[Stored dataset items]
--*--

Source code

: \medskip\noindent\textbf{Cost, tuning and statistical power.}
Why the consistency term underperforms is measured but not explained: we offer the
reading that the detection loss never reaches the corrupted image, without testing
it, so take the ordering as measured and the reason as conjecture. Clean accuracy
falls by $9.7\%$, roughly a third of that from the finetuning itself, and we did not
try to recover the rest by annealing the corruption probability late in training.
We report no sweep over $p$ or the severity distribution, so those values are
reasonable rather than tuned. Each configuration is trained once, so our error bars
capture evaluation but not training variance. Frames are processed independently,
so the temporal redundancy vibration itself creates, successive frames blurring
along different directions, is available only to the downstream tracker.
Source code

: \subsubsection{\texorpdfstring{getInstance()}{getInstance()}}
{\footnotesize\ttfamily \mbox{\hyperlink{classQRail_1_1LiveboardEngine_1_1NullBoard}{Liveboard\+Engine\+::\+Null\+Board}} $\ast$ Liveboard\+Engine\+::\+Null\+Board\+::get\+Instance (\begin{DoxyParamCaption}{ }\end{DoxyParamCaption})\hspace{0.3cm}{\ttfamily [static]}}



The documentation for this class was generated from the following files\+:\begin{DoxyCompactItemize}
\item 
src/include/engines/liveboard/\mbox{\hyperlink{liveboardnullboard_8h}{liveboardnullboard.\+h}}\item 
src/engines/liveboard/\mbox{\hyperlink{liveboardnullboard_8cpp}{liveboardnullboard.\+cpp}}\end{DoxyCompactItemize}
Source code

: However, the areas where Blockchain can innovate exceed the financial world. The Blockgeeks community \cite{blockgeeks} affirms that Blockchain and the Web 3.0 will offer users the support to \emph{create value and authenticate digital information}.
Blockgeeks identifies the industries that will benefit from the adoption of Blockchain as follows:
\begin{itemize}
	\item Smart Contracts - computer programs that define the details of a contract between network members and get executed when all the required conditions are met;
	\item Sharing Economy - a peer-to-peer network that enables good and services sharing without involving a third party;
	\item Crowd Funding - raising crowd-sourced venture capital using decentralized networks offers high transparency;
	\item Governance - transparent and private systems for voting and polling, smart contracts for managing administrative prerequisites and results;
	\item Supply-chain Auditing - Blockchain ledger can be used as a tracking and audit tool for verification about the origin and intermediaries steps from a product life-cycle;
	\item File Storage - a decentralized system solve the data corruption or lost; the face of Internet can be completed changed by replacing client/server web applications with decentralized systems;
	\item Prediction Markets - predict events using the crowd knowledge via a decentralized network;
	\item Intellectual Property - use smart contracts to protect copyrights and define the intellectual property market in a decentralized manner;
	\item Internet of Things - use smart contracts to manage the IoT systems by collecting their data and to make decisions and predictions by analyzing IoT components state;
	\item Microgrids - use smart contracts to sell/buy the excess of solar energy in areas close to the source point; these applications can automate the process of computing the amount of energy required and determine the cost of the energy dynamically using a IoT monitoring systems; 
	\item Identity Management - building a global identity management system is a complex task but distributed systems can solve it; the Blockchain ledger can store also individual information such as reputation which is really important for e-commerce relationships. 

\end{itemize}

--*--

PROBLEM:
Write out exactly the lines from the line holding "a decentralized manner;" through the last line of the data, and nothing besides those lines.

FINISHED TASK:
	\item Intellectual Property - use smart contracts to protect copyrights and define the intellectual property market in a decentralized manner;
	\item Internet of Things - use smart contracts to manage the IoT systems by collecting their data and to make decisions and predictions by analyzing IoT components state;
	\item Microgrids - use smart contracts to sell/buy the excess of solar energy in areas close to the source point; these applications can automate the process of computing the amount of energy required and determine the cost of the energy dynamically using a IoT monitoring systems; 
	\item Identity Management - building a global identity management system is a complex task but distributed systems can solve it; the Blockchain ledger can store also individual information such as reputation which is really important for e-commerce relationships. 

\end{itemize}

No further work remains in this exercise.